The tower of corporate Babel on the Camden Waterfront is actually a small-business incubator supported by Rutgers and Drexel universities and state and federal governments. Occupants range from the totally engaged full-timer in a compact suite overlooking the Philadelphia skyline, to some weekend diehards who are sticking with their day jobs to support their dream of making it big someday in their own businesses.
The incubator's goal is to nurture struggling startup companies and hope they expand nearby, creating more inner-city jobs.
"The problem is the successful ones don't always do that. But at least we've been very fortunate in keeping them local and in-state," said William Reynolds, CEO of the Rutgers Camden Technology Center.
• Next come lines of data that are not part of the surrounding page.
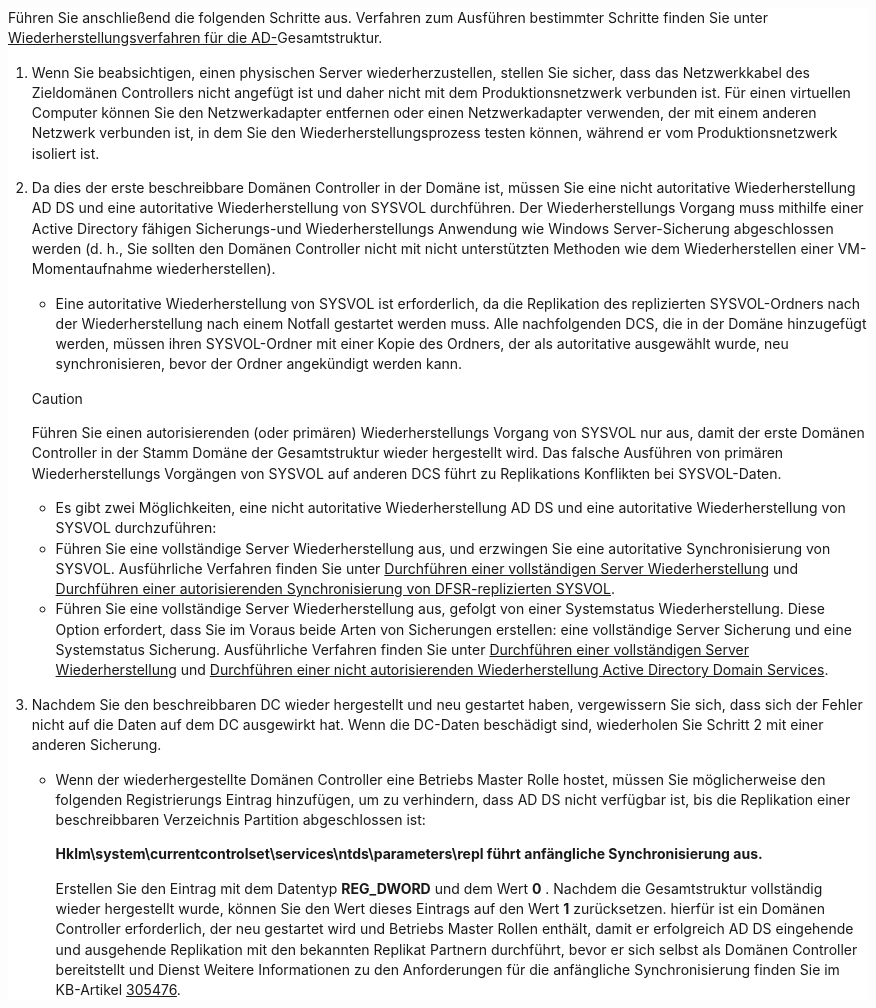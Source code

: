 Führen Sie anschließend die folgenden Schritte aus. Verfahren zum Ausführen bestimmter Schritte finden Sie unter [Wiederherstellungsverfahren für die AD-](AD-Forest-Recovery-Procedures.md)Gesamtstruktur.

1. Wenn Sie beabsichtigen, einen physischen Server wiederherzustellen, stellen Sie sicher, dass das Netzwerkkabel des Zieldomänen Controllers nicht angefügt ist und daher nicht mit dem Produktionsnetzwerk verbunden ist. Für einen virtuellen Computer können Sie den Netzwerkadapter entfernen oder einen Netzwerkadapter verwenden, der mit einem anderen Netzwerk verbunden ist, in dem Sie den Wiederherstellungsprozess testen können, während er vom Produktionsnetzwerk isoliert ist.

2. Da dies der erste beschreibbare Domänen Controller in der Domäne ist, müssen Sie eine nicht autoritative Wiederherstellung AD DS und eine autoritative Wiederherstellung von SYSVOL durchführen. Der Wiederherstellungs Vorgang muss mithilfe einer Active Directory fähigen Sicherungs-und Wiederherstellungs Anwendung wie Windows Server-Sicherung abgeschlossen werden (d. h., Sie sollten den Domänen Controller nicht mit nicht unterstützten Methoden wie dem Wiederherstellen einer VM-Momentaufnahme wiederherstellen).
   - Eine autoritative Wiederherstellung von SYSVOL ist erforderlich, da die Replikation des replizierten SYSVOL-Ordners nach der Wiederherstellung nach einem Notfall gestartet werden muss. Alle nachfolgenden DCS, die in der Domäne hinzugefügt werden, müssen ihren SYSVOL-Ordner mit einer Kopie des Ordners, der als autoritative ausgewählt wurde, neu synchronisieren, bevor der Ordner angekündigt werden kann.

   > [!CAUTION]
   > Führen Sie einen autorisierenden (oder primären) Wiederherstellungs Vorgang von SYSVOL nur aus, damit der erste Domänen Controller in der Stamm Domäne der Gesamtstruktur wieder hergestellt wird. Das falsche Ausführen von primären Wiederherstellungs Vorgängen von SYSVOL auf anderen DCS führt zu Replikations Konflikten bei SYSVOL-Daten.

   - Es gibt zwei Möglichkeiten, eine nicht autoritative Wiederherstellung AD DS und eine autoritative Wiederherstellung von SYSVOL durchzuführen:
   - Führen Sie eine vollständige Server Wiederherstellung aus, und erzwingen Sie eine autoritative Synchronisierung von SYSVOL. Ausführliche Verfahren finden Sie unter [Durchführen einer vollständigen Server Wiederherstellung](AD-Forest-Recovery-Perform-a-Full-Recovery.md) und [Durchführen einer autorisierenden Synchronisierung von DFSR-replizierten SYSVOL](AD-Forest-Recovery-Authoritative-Recovery-SYSVOL.md).
   - Führen Sie eine vollständige Server Wiederherstellung aus, gefolgt von einer Systemstatus Wiederherstellung. Diese Option erfordert, dass Sie im Voraus beide Arten von Sicherungen erstellen: eine vollständige Server Sicherung und eine Systemstatus Sicherung. Ausführliche Verfahren finden Sie unter [Durchführen einer vollständigen Server Wiederherstellung](AD-Forest-Recovery-Perform-a-Full-Recovery.md) und [Durchführen einer nicht autorisierenden Wiederherstellung Active Directory Domain Services](AD-Forest-Recovery-Nonauthoritative-Restore.md).

3. Nachdem Sie den beschreibbaren DC wieder hergestellt und neu gestartet haben, vergewissern Sie sich, dass sich der Fehler nicht auf die Daten auf dem DC ausgewirkt hat. Wenn die DC-Daten beschädigt sind, wiederholen Sie Schritt 2 mit einer anderen Sicherung.
   - Wenn der wiederhergestellte Domänen Controller eine Betriebs Master Rolle hostet, müssen Sie möglicherweise den folgenden Registrierungs Eintrag hinzufügen, um zu verhindern, dass AD DS nicht verfügbar ist, bis die Replikation einer beschreibbaren Verzeichnis Partition abgeschlossen ist:

      **Hklm\system\currentcontrolset\services\ntds\parameters\repl führt anfängliche Synchronisierung aus.**

      Erstellen Sie den Eintrag mit dem Datentyp **REG_DWORD** und dem Wert **0** . Nachdem die Gesamtstruktur vollständig wieder hergestellt wurde, können Sie den Wert dieses Eintrags auf den Wert **1** zurücksetzen. hierfür ist ein Domänen Controller erforderlich, der neu gestartet wird und Betriebs Master Rollen enthält, damit er erfolgreich AD DS eingehende und ausgehende Replikation mit den bekannten Replikat Partnern durchführt, bevor er sich selbst als Domänen Controller bereitstellt und Dienst Weitere Informationen zu den Anforderungen für die anfängliche Synchronisierung finden Sie im KB-Artikel [305476](https://support.microsoft.com/kb/305476).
Freedom 2, which moved in with a handful of employees in March, expects to be gone by the end of the year. The ink company will begin making product in a building it bought recently in an industrial park in Cherry Hill. By the end of 2008, it expects to have 45 employees.
"The tech center has filled a short-term need for us, but we expect to grow rapidly so we need to move on," said John Fudala, Freedom 2's tattoo-less chief financial officer.
With rent, utilities, Internet access and other office expenses in the tech center running about 50 percent to 75 percent less than market value, Carole M. Boyer said she is thrilled to be where she is.
"The atmosphere is upbeat, and it's very convenient for our clients. They just follow the signs to the Aquarium or the Waterfront. Even though we are a startup company, our office doesn't look like it. We don't have to apologize for our space," said Boyer, president of Global Trading Partners, an export management company.
About 170 people work in the building, which is about 60 percent occupied, said Frank Keith, retired executive director of the Rutgers Camden Incubator.
Keith estimated it will accommodate about 400 workers when the space is fully leased.
A five-story tower of chrome and glass, the Waterfront Technology Center opened on Federal Street two blocks from the Delaware River two years ago.
It is the city's closest thing to class A office space, but Camden still can't command class A rents.
Built with $16.5 million in public money, the technology center is owned by the state Economic Development Authority, and, therefore, is tax-exempt. Another $4.5 million is needed to turn the top floor into a warren of wet labs for research. About $3 million has been committed to date by the state and Rutgers-Camden. Despite a goal of creating a high-tech hub in Camden, many of the businesses in the center now are neither scientific, nor technological.
The long-range goal is to build a total of six towers creating a high-tech cluster of businesses with high-paying jobs.